Crockett’s style is hard to miss. Her firebrand takedowns of Donald Trump and GOP leaders regularly ping across social media, stoking both cheers and groans. Early polling out of Texas Southern University puts her ahead of state Rep. James Talarico by a decent eight points among likely Democratic voters, which, in Texas, counts as momentum. But every surge seems to trigger a new round of hand-wringing. Some old-school party strategists are already on edge. “You make it about the voters, not yourself,” James Carville jabbed on a recent podcast, sounding only half amused. “She’s breaking that rule.” Whether Carville’s warning amounts to sage wisdom or just nostalgia for a bygone political era, the party isn’t speaking with one voice about Crockett’s approach.

That split is more than theoretical. At one campaign event in Houston, a Democratic pollster quietly confided his real fear: “There’s a chance folks who’d have just skipped past Paxton’s name on the ballot might actually back him now—just as a reaction to Jasmine.” In swing districts, that kind of scenario isn’t idle speculation; it can tilt the scales for close House races, maybe even shift the balance of power in Congress.

Of course, to Crockett’s defenders, that’s nothing but overcaution masquerading as wisdom. “Why pretend we’ve cracked the code? We haven’t won statewide in decades,” says strategist Joel Montfort, half-exasperated, half-inspired. “Maybe bold is exactly what we need.” Her fans point to those packed, noisy events cropping up in places Texas Democrats rarely had reason to campaign. There’s talk of new donors, digital-savvy organizers, and a base—particularly among young progressives—finally fired up.

Matt Angle, who runs the Lone Star Project, is watching closely, neither backing nor dismissing Crockett yet. “Her challenge,” he explained over the phone, “is proving she doesn’t end up being a secret weapon for the Republicans just by being in the race.” That’s not exactly a rare worry. Republican Senator John Cornyn, facing a rather crowded primary himself, was caught grinning at a Thursday breakfast. “If I’m looking happy, I guess I need to try harder to hide it,” he quipped to local reporters. The feeling isn’t limited to Cornyn; Speaker Mike Johnson openly declared Crockett’s run “one of the best things to happen to our party in ages.” Even the former president found time to weigh in, calling her possible nomination “a gift.”

Reacting to the gathering thunderclouds, Crockett didn’t retreat. “It’s disappointing to see Democrats go after their own, when the real damage is being done by Republicans,” she fired back during an online Q&A. She’s betting on unity—though how exactly she plans to stitch together a coalition broad enough to win is still an open question.

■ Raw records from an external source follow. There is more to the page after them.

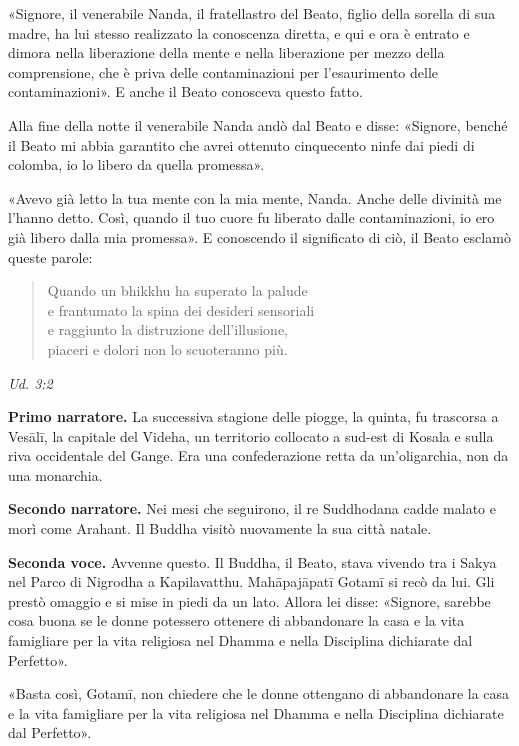 «Signore, il venerabile Nanda, il fratellastro del Beato, figlio della
sorella di sua madre, ha lui stesso realizzato la conoscenza diretta, e
qui e ora è entrato e dimora nella liberazione della mente e nella
liberazione per mezzo della comprensione, che è priva delle
contaminazioni per l’esaurimento delle contaminazioni». E anche il Beato
conosceva questo fatto.


Alla fine della notte il venerabile Nanda andò dal Beato e disse:
«Signore, benché il Beato mi abbia garantito che avrei ottenuto
cinquecento ninfe dai piedi di colomba, io lo libero da quella
promessa».


«Avevo già letto la tua mente con la mia mente, Nanda. Anche delle
divinità me l’hanno detto. Così, quando il tuo cuore fu liberato dalle
contaminazioni, io ero già libero dalla mia promessa». E conoscendo il
significato di ciò, il Beato esclamò queste parole:


\begin{quotation}
Quando un bhikkhu ha superato la palude \\
e frantumato la spina dei desideri sensoriali \\
e raggiunto la distruzione dell’illusione, \\
piaceri e dolori non lo scuoteranno più.
\end{quotation}

\emph{Ud. 3:2}


\textbf{Primo narratore.} La successiva stagione delle piogge, la quinta, fu
trascorsa a Vesālī, la capitale del Videha, un territorio collocato a
sud-est di Kosala e sulla riva occidentale del Gange. Era una
confederazione retta da un’oligarchia, non da una monarchia.


\textbf{Secondo narratore.} Nei mesi che seguirono, il re Suddhodana cadde malato
e morì come Arahant. Il Buddha visitò nuovamente la sua città natale.


\textbf{Seconda voce.} Avvenne questo. Il Buddha, il Beato, stava vivendo tra i
Sakya nel Parco di Nigrodha a Kapilavatthu. Mahāpajāpatī Gotamī si recò
da lui. Gli prestò omaggio e si mise in piedi da un lato. Allora lei
disse: «Signore, sarebbe cosa buona se le donne potessero ottenere di
abbandonare la casa e la vita famigliare per la vita religiosa nel
Dhamma e nella Disciplina dichiarate dal Perfetto».


«Basta così, Gotamī, non chiedere che le donne ottengano di abbandonare
la casa e la vita famigliare per la vita religiosa nel Dhamma e nella
Disciplina dichiarate dal Perfetto».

And, as campaigns go, this one’s already seen some mess. Old legal disputes from her law practice days—including a dispute over a car rental that involved a convicted felon and an eventual settlement—have surfaced in the press. While many in her activist base dismiss it as a distraction, there’s little doubt opponents will exploit that storyline as the primary heat rises.

Maybe the takeaway is as old as Texas politics itself: nothing here happens by the book. The state hasn’t crowned a statewide Democrat in a generation, and nobody in either party has a foolproof blueprint. Crockett might rattle party elders. She might also be what’s needed to force a breakthrough—or underscore, once again, just how daunting the climb is for Democrats in deep-red territory.

With the primary still months away, uncertainty is about the only thing both camps can agree on. As campaigns sharpen their attacks and strategists argue over path and message, one truth lingers: in Texas, the rules have never been clear—and the stakes this year might be higher than ever.